START RECORDS FOR THIS TASK

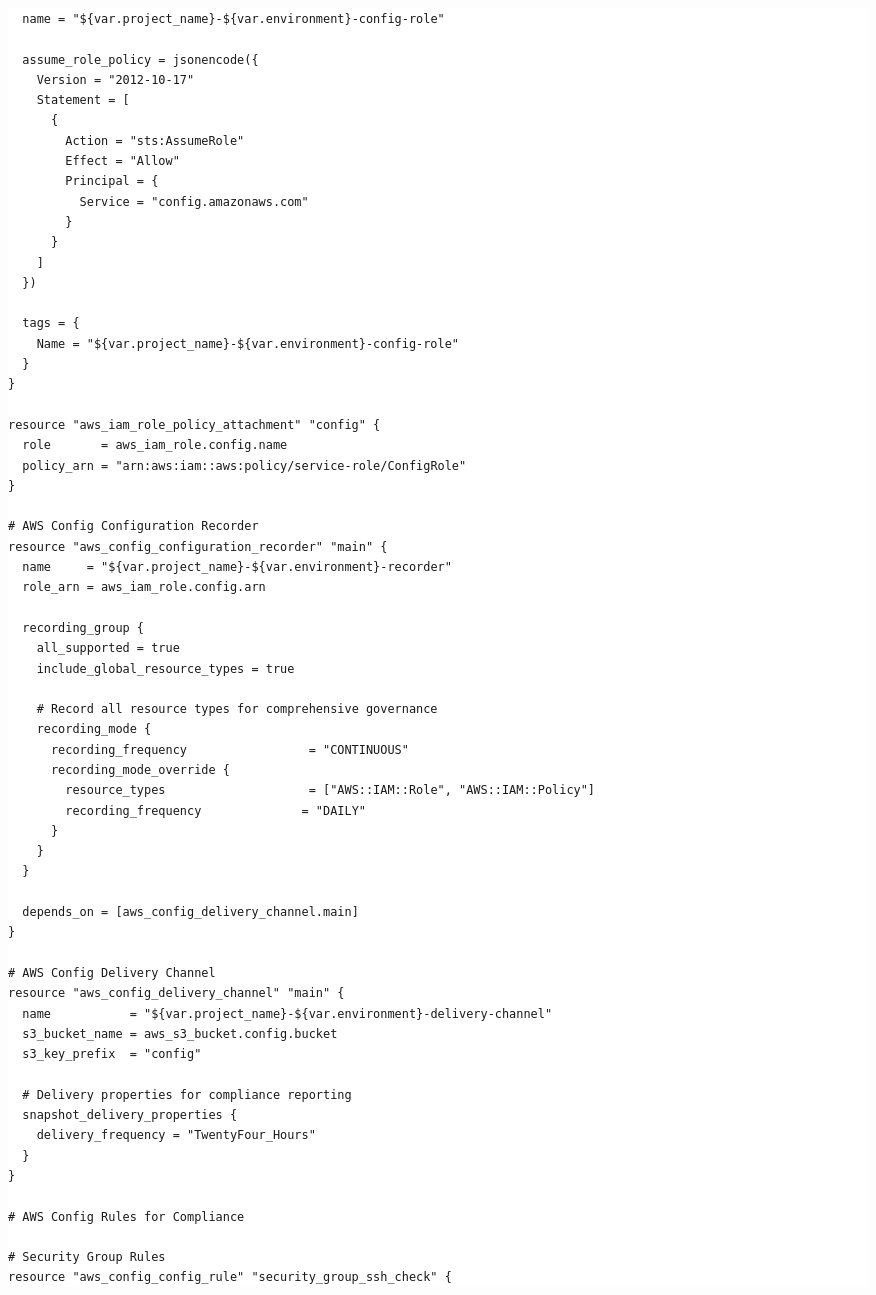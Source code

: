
 ```hcl
  name = "${var.project_name}-${var.environment}-config-role"

  assume_role_policy = jsonencode({
    Version = "2012-10-17"
    Statement = [
      {
        Action = "sts:AssumeRole"
        Effect = "Allow"
        Principal = {
          Service = "config.amazonaws.com"
        }
      }
    ]
  })

  tags = {
    Name = "${var.project_name}-${var.environment}-config-role"
  }
}

resource "aws_iam_role_policy_attachment" "config" {
  role       = aws_iam_role.config.name
  policy_arn = "arn:aws:iam::aws:policy/service-role/ConfigRole"
}

# AWS Config Configuration Recorder
resource "aws_config_configuration_recorder" "main" {
  name     = "${var.project_name}-${var.environment}-recorder"
  role_arn = aws_iam_role.config.arn

  recording_group {
    all_supported = true
    include_global_resource_types = true
    
    # Record all resource types for comprehensive governance
    recording_mode {
      recording_frequency                 = "CONTINUOUS"
      recording_mode_override {
        resource_types                    = ["AWS::IAM::Role", "AWS::IAM::Policy"]
        recording_frequency              = "DAILY"
      }
    }
  }

  depends_on = [aws_config_delivery_channel.main]
}

# AWS Config Delivery Channel
resource "aws_config_delivery_channel" "main" {
  name           = "${var.project_name}-${var.environment}-delivery-channel"
  s3_bucket_name = aws_s3_bucket.config.bucket
  s3_key_prefix  = "config"
  
  # Delivery properties for compliance reporting
  snapshot_delivery_properties {
    delivery_frequency = "TwentyFour_Hours"
  }
}

# AWS Config Rules for Compliance

# Security Group Rules
resource "aws_config_config_rule" "security_group_ssh_check" {
```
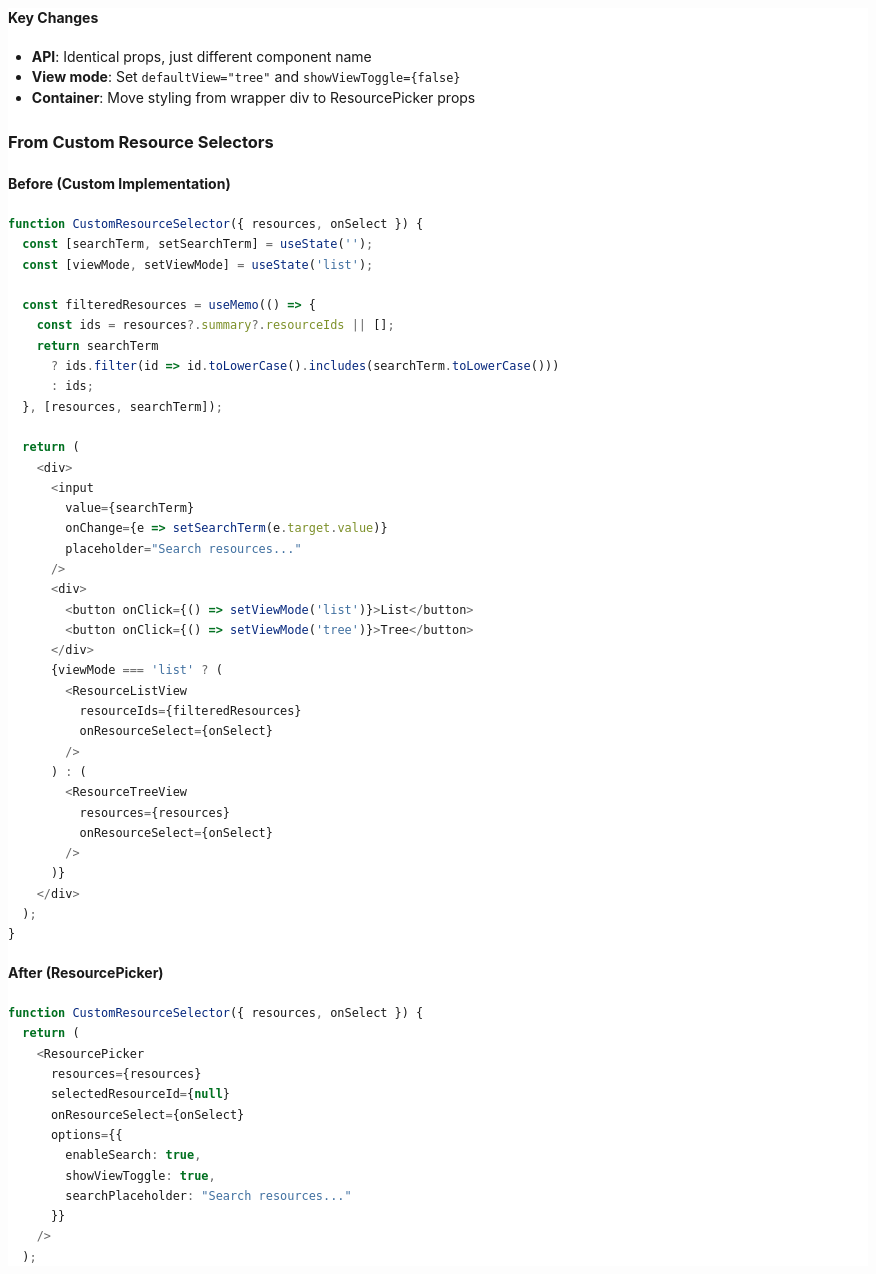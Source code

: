 #### Key Changes

- **API**: Identical props, just different component name
- **View mode**: Set `defaultView="tree"` and `showViewToggle={false}`
- **Container**: Move styling from wrapper div to ResourcePicker props

### From Custom Resource Selectors

#### Before (Custom Implementation)

```typescript
function CustomResourceSelector({ resources, onSelect }) {
  const [searchTerm, setSearchTerm] = useState('');
  const [viewMode, setViewMode] = useState('list');
  
  const filteredResources = useMemo(() => {
    const ids = resources?.summary?.resourceIds || [];
    return searchTerm 
      ? ids.filter(id => id.toLowerCase().includes(searchTerm.toLowerCase()))
      : ids;
  }, [resources, searchTerm]);

  return (
    <div>
      <input
        value={searchTerm}
        onChange={e => setSearchTerm(e.target.value)}
        placeholder="Search resources..."
      />
      <div>
        <button onClick={() => setViewMode('list')}>List</button>
        <button onClick={() => setViewMode('tree')}>Tree</button>
      </div>
      {viewMode === 'list' ? (
        <ResourceListView
          resourceIds={filteredResources}
          onResourceSelect={onSelect}
        />
      ) : (
        <ResourceTreeView
          resources={resources}
          onResourceSelect={onSelect}
        />
      )}
    </div>
  );
}
```

#### After (ResourcePicker)

```typescript
function CustomResourceSelector({ resources, onSelect }) {
  return (
    <ResourcePicker
      resources={resources}
      selectedResourceId={null}
      onResourceSelect={onSelect}
      options={{
        enableSearch: true,
        showViewToggle: true,
        searchPlaceholder: "Search resources..."
      }}
    />
  );
```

END RECORDS FOR THIS TASK

» **WORK ORDER**: Copy out all lines of the material above in which "environment" occurs.

» **TASK RESULT**:
  name = "${var.project_name}-${var.environment}-config-role"
    Name = "${var.project_name}-${var.environment}-config-role"
  name     = "${var.project_name}-${var.environment}-recorder"
  name           = "${var.project_name}-${var.environment}-delivery-channel"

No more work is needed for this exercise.